• **Record set**
-*-*-
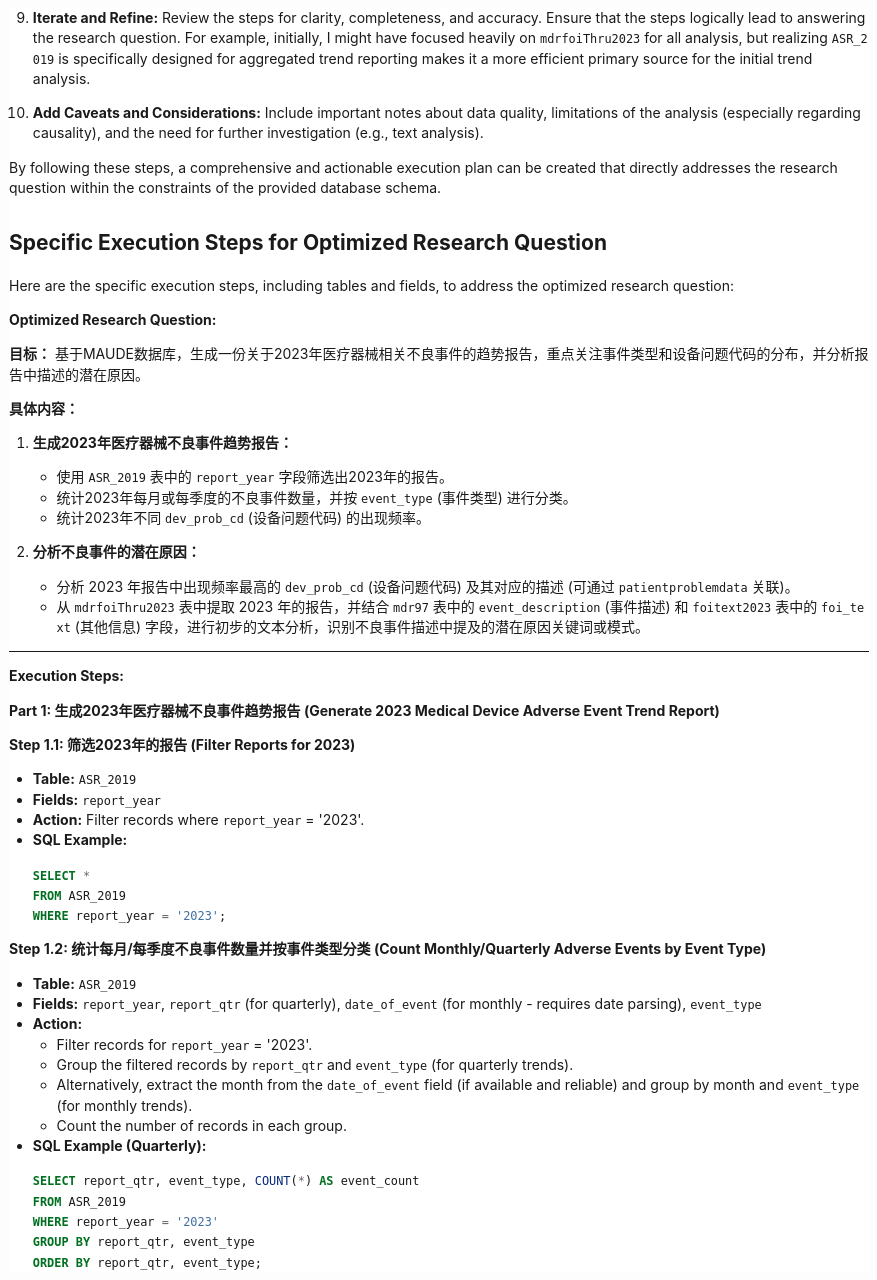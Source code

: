 9. **Iterate and Refine:** Review the steps for clarity, completeness, and accuracy. Ensure that the steps logically lead to answering the research question. For example, initially, I might have focused heavily on `mdrfoiThru2023` for all analysis, but realizing `ASR_2019` is specifically designed for aggregated trend reporting makes it a more efficient primary source for the initial trend analysis.

10. **Add Caveats and Considerations:** Include important notes about data quality, limitations of the analysis (especially regarding causality), and the need for further investigation (e.g., text analysis).

By following these steps, a comprehensive and actionable execution plan can be created that directly addresses the research question within the constraints of the provided database schema.
## Specific Execution Steps for Optimized Research Question

Here are the specific execution steps, including tables and fields, to address the optimized research question:

**Optimized Research Question:**

**目标：** 基于MAUDE数据库，生成一份关于2023年医疗器械相关不良事件的趋势报告，重点关注事件类型和设备问题代码的分布，并分析报告中描述的潜在原因。

**具体内容：**

1. **生成2023年医疗器械不良事件趋势报告：**
    *   使用 `ASR_2019` 表中的 `report_year` 字段筛选出2023年的报告。
    *   统计2023年每月或每季度的不良事件数量，并按 `event_type` (事件类型) 进行分类。
    *   统计2023年不同 `dev_prob_cd` (设备问题代码) 的出现频率。

2. **分析不良事件的潜在原因：**
    *   分析 2023 年报告中出现频率最高的 `dev_prob_cd` (设备问题代码) 及其对应的描述 (可通过 `patientproblemdata` 关联)。
    *   从 `mdrfoiThru2023` 表中提取 2023 年的报告，并结合 `mdr97` 表中的 `event_description` (事件描述) 和 `foitext2023` 表中的 `foi_text` (其他信息) 字段，进行初步的文本分析，识别不良事件描述中提及的潜在原因关键词或模式。

---

**Execution Steps:**

**Part 1: 生成2023年医疗器械不良事件趋势报告 (Generate 2023 Medical Device Adverse Event Trend Report)**

**Step 1.1: 筛选2023年的报告 (Filter Reports for 2023)**

* **Table:** `ASR_2019`
* **Fields:** `report_year`
* **Action:** Filter records where `report_year` = '2023'.
* **SQL Example:**
  ```sql
  SELECT *
  FROM ASR_2019
  WHERE report_year = '2023';
  ```

**Step 1.2: 统计每月/每季度不良事件数量并按事件类型分类 (Count Monthly/Quarterly Adverse Events by Event Type)**

* **Table:** `ASR_2019`
* **Fields:** `report_year`, `report_qtr` (for quarterly), `date_of_event` (for monthly - requires date parsing), `event_type`
* **Action:**
    * Filter records for `report_year` = '2023'.
    * Group the filtered records by `report_qtr` and `event_type` (for quarterly trends).
    * Alternatively, extract the month from the `date_of_event` field (if available and reliable) and group by month and `event_type` (for monthly trends).
    * Count the number of records in each group.
* **SQL Example (Quarterly):**
  ```sql
  SELECT report_qtr, event_type, COUNT(*) AS event_count
  FROM ASR_2019
  WHERE report_year = '2023'
  GROUP BY report_qtr, event_type
  ORDER BY report_qtr, event_type;
  ```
-*-*-
• **What to produce**
Pictures do not belong in the copy; repeat the rest of the listing exactly.

• **Exercise result**
Source code

: 9. **Iterate and Refine:** Review the steps for clarity, completeness, and accuracy. Ensure that the steps logically lead to answering the research question. For example, initially, I might have focused heavily on `mdrfoiThru2023` for all analysis, but realizing `ASR_2019` is specifically designed for aggregated trend reporting makes it a more efficient primary source for the initial trend analysis.

10. **Add Caveats and Considerations:** Include important notes about data quality, limitations of the analysis (especially regarding causality), and the need for further investigation (e.g., text analysis).

By following these steps, a comprehensive and actionable execution plan can be created that directly addresses the research question within the constraints of the provided database schema.
## Specific Execution Steps for Optimized Research Question

Here are the specific execution steps, including tables and fields, to address the optimized research question:

**Optimized Research Question:**

**目标：** 基于MAUDE数据库，生成一份关于2023年医疗器械相关不良事件的趋势报告，重点关注事件类型和设备问题代码的分布，并分析报告中描述的潜在原因。

**具体内容：**

1. **生成2023年医疗器械不良事件趋势报告：**
    *   使用 `ASR_2019` 表中的 `report_year` 字段筛选出2023年的报告。
    *   统计2023年每月或每季度的不良事件数量，并按 `event_type` (事件类型) 进行分类。
    *   统计2023年不同 `dev_prob_cd` (设备问题代码) 的出现频率。

2. **分析不良事件的潜在原因：**
    *   分析 2023 年报告中出现频率最高的 `dev_prob_cd` (设备问题代码) 及其对应的描述 (可通过 `patientproblemdata` 关联)。
    *   从 `mdrfoiThru2023` 表中提取 2023 年的报告，并结合 `mdr97` 表中的 `event_description` (事件描述) 和 `foitext2023` 表中的 `foi_text` (其他信息) 字段，进行初步的文本分析，识别不良事件描述中提及的潜在原因关键词或模式。

---

**Execution Steps:**

**Part 1: 生成2023年医疗器械不良事件趋势报告 (Generate 2023 Medical Device Adverse Event Trend Report)**

**Step 1.1: 筛选2023年的报告 (Filter Reports for 2023)**

* **Table:** `ASR_2019`
* **Fields:** `report_year`
* **Action:** Filter records where `report_year` = '2023'.
* **SQL Example:**
  ```sql
  SELECT *
  FROM ASR_2019
  WHERE report_year = '2023';
  ```

**Step 1.2: 统计每月/每季度不良事件数量并按事件类型分类 (Count Monthly/Quarterly Adverse Events by Event Type)**

* **Table:** `ASR_2019`
* **Fields:** `report_year`, `report_qtr` (for quarterly), `date_of_event` (for monthly - requires date parsing), `event_type`
* **Action:**
    * Filter records for `report_year` = '2023'.
    * Group the filtered records by `report_qtr` and `event_type` (for quarterly trends).
    * Alternatively, extract the month from the `date_of_event` field (if available and reliable) and group by month and `event_type` (for monthly trends).
    * Count the number of records in each group.
* **SQL Example (Quarterly):**
  ```sql
  SELECT report_qtr, event_type, COUNT(*) AS event_count
  FROM ASR_2019
  WHERE report_year = '2023'
  GROUP BY report_qtr, event_type
  ORDER BY report_qtr, event_type;
  ```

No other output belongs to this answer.